▸ Work item
Where a line holds the word "Preview", copy it from the records.
--------------------------------------------------
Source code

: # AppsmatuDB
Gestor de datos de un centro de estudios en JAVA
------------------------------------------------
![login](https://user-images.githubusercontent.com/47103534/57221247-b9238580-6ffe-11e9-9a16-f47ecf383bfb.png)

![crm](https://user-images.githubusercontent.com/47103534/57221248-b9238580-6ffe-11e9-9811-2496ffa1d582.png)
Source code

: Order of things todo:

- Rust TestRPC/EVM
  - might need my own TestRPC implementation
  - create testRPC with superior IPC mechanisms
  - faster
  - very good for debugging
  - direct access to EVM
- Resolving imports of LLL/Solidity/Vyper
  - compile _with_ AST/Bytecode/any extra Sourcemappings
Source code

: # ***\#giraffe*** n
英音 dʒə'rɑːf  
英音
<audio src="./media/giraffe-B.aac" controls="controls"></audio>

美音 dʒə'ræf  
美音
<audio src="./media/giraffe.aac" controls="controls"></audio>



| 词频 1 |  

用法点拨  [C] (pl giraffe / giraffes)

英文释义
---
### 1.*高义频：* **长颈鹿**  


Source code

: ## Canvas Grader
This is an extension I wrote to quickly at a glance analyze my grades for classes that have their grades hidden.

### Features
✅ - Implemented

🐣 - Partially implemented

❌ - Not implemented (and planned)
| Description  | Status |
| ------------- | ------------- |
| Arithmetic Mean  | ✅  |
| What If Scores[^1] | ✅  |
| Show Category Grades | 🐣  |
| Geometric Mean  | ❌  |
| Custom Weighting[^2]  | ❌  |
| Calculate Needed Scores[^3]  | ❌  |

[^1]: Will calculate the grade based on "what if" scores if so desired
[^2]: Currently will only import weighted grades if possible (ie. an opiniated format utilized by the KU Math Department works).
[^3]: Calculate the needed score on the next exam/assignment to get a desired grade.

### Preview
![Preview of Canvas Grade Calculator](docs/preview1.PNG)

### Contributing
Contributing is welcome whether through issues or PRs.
--------------------------------------------------
▸ Finished task
### Preview
![Preview of Canvas Grade Calculator](docs/preview1.PNG)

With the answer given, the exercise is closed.